### Source material
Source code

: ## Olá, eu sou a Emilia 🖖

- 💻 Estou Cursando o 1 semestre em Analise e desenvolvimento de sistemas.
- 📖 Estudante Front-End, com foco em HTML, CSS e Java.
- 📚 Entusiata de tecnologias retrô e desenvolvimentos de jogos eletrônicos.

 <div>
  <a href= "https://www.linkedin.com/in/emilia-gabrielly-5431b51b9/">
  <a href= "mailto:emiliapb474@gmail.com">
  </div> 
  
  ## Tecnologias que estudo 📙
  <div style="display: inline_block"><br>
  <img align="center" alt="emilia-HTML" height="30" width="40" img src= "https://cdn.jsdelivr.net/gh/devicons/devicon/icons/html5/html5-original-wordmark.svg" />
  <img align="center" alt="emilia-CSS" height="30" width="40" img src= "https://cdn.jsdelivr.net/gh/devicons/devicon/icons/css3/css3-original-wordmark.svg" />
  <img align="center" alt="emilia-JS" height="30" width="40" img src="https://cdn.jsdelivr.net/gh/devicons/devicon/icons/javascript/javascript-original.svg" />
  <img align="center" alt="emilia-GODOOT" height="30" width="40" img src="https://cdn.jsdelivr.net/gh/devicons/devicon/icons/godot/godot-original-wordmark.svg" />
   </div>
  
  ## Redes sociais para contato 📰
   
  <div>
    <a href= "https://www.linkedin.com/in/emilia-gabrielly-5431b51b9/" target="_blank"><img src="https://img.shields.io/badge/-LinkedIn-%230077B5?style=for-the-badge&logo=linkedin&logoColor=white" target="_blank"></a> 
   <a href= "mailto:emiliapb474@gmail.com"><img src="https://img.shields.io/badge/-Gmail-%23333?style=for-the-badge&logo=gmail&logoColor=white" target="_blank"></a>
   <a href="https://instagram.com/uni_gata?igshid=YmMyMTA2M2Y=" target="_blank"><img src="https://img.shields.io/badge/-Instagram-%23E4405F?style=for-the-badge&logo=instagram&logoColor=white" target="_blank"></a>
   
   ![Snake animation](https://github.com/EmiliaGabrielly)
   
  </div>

---

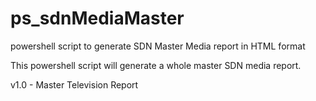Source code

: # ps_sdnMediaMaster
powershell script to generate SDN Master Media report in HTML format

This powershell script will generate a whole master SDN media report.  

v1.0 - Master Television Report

### What needs to be done
Copy all the lines from the data above that hold the word "generate".

### Exercise result
powershell script to generate SDN Master Media report in HTML format
This powershell script will generate a whole master SDN media report.  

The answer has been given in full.